SPH’s newspaper print ad revenue continues to decline, falling 17.6% y-o-y for 9MFY2021, as the restructuring of its media assets is set to be discussed at an EGM in August or September 2021. SPH reports its financial year ending August 31. 

SPH’s media segment saw total circulation copies remain flat y-o-y, while digital circulation grew 17.8% y-o-y for 9MFY2021, says SPH in its 3QFY2021 corporate presentation. Its "news tablets" subscriptions, which bundles a tablet computer with digital versions of the newspapers, however, increased 70.1% y-o-y, albeit from a low base.

See: SPH to cut loose former core media business with $351.3 million send-off package

SPH notes “little scope” for further cost cuts without impairing the quality of its newspapers, noting it is “challenging” to reduce staff costs further as production costs rise. “Pagination has been reduced over the years but newsprint prices are on the rise due to shrinking supply as mills close due to Covid-19,” says SPH.

Upon securing shareholder approval at the EGM, the media segment’s restructuring will commence from September. SPH expects the restructuring to be complete by December. 


Meanwhile, SPH’s non-media segments saw improved operating performance since February. 

On the retail and commercial front, SPH REIT reported distribution per unit (DPU) of 1.38 cents for the period of 3QFY2021 ended June, 11.3% higher q-o-q. The REIT also announced a 22.2% y-o-y increase in gross revenue to $209.6 million, led by recovery in performance across all its assets.

For 3QFY2021, portfolio occupancy rate came in at 98.4% driven by the resilience of the suburban malls with full occupancy at The Clementi Mall and The Rail Mall.

Tenant sales for suburban malls in Singapore and Australia are recovering to pre-Covid-19 levels in 2019. However, SPH’s Paragon, located in the Orchard Road shopping district, continues to suffer the impact of decimated tourist arrivals, though SPH notes strong footfall at its “resilient” medical office tower.

On its purpose-built student accommodation (PBSA) segment in the UK, SPH achieved 73.7% of its target revenue as at July 16 for the academic year (AY) 2021/2022. Despite the pandemic, AY2021/22 surpassed AY2020/21 sales trend and is on track to achieve more than 90% portfolio occupancy. 

Bookings have picked up, says SPH, as the UK reopens from July 19. International student demand remains strong, it adds, with 53% of current bookings for Student Castle properties at Oxford and Brighton coming from Chinese students.

SPH expects bookings to increase from July to August in line with the release of college entry examinations results. 

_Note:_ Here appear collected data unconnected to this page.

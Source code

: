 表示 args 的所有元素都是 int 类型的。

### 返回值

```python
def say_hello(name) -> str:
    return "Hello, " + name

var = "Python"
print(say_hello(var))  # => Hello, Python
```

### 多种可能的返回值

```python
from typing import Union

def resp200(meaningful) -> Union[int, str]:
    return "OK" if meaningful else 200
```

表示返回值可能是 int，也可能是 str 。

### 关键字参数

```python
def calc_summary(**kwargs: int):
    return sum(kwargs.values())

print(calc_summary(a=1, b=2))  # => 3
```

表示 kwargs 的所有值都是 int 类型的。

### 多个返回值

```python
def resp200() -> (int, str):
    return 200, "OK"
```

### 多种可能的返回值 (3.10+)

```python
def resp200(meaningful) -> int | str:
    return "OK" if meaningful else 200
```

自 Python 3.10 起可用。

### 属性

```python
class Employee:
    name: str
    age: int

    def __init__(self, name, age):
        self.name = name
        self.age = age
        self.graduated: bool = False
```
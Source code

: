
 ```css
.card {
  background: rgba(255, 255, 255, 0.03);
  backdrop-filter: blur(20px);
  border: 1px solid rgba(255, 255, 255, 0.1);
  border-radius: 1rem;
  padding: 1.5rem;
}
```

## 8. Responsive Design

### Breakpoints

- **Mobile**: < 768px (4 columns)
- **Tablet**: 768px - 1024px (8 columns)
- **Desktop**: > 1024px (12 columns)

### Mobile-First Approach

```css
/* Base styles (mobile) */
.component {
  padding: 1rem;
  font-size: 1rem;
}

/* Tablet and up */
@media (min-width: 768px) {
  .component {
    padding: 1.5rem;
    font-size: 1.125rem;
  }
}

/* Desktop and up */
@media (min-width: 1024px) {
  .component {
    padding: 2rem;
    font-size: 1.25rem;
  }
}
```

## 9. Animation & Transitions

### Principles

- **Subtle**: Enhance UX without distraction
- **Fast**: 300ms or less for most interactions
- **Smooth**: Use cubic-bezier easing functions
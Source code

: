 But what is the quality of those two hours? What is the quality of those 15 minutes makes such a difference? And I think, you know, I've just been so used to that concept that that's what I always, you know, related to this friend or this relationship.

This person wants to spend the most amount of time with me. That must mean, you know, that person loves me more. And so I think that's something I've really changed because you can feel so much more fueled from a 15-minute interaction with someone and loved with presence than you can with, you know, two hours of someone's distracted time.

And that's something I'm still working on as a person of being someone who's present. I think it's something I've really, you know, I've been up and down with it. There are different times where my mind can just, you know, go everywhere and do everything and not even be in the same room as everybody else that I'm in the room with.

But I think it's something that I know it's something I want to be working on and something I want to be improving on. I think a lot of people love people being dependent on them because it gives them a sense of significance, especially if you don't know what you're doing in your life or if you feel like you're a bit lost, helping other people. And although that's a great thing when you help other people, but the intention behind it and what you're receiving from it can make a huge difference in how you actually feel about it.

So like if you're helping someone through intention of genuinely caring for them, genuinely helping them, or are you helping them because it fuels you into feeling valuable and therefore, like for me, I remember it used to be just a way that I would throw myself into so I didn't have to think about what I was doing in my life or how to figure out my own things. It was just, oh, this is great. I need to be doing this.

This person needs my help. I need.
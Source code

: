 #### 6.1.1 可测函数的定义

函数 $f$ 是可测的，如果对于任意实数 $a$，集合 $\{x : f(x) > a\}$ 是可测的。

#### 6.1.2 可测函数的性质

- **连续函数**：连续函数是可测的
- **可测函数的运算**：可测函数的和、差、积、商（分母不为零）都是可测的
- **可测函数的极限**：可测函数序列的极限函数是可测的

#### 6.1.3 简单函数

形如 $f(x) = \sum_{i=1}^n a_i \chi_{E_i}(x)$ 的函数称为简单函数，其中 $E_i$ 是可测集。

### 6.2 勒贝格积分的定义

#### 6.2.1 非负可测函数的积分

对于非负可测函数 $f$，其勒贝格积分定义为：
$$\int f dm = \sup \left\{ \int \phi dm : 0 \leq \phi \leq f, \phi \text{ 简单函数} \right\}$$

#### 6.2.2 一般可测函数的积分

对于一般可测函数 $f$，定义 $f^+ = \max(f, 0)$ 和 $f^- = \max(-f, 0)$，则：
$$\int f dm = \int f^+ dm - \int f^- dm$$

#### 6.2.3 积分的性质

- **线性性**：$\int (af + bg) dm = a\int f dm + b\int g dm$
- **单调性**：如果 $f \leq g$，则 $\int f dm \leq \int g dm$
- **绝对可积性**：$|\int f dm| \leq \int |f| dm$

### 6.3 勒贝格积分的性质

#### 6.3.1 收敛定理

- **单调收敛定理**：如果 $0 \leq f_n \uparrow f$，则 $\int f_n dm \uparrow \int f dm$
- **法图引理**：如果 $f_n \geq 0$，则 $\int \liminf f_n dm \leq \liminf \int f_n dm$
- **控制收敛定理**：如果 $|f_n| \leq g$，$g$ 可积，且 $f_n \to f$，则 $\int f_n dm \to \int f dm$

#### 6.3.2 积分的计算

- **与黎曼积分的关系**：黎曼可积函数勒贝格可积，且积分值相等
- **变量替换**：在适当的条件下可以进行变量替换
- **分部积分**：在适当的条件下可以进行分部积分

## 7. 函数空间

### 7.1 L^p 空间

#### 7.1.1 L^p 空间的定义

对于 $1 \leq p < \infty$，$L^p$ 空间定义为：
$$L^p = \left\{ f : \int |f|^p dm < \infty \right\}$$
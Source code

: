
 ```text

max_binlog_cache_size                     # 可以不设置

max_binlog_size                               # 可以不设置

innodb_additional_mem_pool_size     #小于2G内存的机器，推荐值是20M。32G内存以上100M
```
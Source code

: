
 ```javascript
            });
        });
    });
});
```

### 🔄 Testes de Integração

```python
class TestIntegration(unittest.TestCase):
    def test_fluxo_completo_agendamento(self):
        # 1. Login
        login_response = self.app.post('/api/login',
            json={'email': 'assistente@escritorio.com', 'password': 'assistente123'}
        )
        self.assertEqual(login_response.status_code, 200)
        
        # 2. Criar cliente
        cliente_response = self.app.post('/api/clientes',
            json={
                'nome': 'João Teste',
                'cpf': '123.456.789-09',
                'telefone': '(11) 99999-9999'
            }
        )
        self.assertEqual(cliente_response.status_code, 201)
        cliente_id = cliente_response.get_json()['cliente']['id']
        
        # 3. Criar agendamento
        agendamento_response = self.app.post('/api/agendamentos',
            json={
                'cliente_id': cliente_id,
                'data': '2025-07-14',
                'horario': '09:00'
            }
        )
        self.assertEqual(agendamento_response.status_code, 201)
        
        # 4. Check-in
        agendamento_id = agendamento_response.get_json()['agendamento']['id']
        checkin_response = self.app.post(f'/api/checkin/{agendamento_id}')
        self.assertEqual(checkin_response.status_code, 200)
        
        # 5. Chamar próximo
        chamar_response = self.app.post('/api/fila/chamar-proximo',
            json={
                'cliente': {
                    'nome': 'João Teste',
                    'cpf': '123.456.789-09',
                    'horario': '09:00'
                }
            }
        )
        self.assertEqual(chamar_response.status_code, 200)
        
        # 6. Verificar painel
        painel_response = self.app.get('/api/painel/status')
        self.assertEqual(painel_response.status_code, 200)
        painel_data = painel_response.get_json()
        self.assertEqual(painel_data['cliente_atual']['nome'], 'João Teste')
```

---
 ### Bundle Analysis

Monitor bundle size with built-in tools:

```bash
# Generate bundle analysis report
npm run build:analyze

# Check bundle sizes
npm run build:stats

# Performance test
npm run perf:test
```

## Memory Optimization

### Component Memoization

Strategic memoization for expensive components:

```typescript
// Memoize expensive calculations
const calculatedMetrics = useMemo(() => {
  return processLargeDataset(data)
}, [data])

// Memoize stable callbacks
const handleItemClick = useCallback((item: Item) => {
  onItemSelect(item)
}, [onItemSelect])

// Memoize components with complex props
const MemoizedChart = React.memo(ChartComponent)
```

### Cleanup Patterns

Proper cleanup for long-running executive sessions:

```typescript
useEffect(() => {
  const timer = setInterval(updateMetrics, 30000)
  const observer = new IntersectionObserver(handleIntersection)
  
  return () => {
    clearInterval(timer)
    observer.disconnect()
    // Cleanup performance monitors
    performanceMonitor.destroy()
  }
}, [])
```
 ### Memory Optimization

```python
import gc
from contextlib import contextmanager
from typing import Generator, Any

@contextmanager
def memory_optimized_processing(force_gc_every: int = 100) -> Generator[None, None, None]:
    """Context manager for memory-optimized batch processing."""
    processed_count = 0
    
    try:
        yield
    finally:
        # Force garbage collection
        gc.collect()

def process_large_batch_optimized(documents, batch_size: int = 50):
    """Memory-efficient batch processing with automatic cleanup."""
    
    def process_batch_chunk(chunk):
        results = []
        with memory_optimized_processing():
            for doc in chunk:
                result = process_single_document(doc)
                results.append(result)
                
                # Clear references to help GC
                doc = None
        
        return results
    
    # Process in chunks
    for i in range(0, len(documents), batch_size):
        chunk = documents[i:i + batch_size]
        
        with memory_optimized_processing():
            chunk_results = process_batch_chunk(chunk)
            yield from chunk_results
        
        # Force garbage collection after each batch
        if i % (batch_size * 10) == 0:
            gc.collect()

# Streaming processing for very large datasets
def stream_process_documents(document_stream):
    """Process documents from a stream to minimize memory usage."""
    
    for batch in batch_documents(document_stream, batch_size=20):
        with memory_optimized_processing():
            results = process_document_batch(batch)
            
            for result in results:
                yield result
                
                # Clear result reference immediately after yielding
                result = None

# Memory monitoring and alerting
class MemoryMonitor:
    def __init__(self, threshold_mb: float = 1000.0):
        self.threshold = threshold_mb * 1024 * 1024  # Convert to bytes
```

13 out of its 28 PBSA assets are currently managed in-house, and SPH is transferring its remaining UK assets by Oct 12, 2021 to “better control sales and marketing of assets”.

Aged care and digital 

SPH also believes it is on track to establish its aged care segment as a “key business pillar”. Orange Valley, one of Singapore's largest private nursing home operators, has been appointed as the operator of a government-built nursing home at Bidadari. As part of an asset-light strategy, SPH is also reviewing potential deals in Japan, Canada, Australia and the UK. 

Bed occupancy rates for its Orange Valley assets improved slightly to 89% in May from 84% in February. SPH notes that the underlying portfolio occupancy for its Japan aged care asets remained at more than 90%. 

Finally, SPH’s digital investments saw online car portal sgCarMart 3QFY2021 revenue grow 18% y-o-y with better sales. SPH acquired sgCarMart for $60 million in 2013. 

Meanwhile, M1 is set to transfer network assets to a special purpose vehicle set up by Keppel DC REIT and M1 for $580 million, recycling capital from the telco.

SPH’s digital portfolio also includes online marketplace Carousell, which is exploring a merger with a SPAC in a US$1.5 billion IPO. 

It also includes financial services company iFAST, which is leading a consortium applying for a digital banking licence in Malaysia. Singapore's best-performing stock over the last year, its skyrocketing share price on the Singapore Exchange offers a $240 million remeasurement gain for SPH.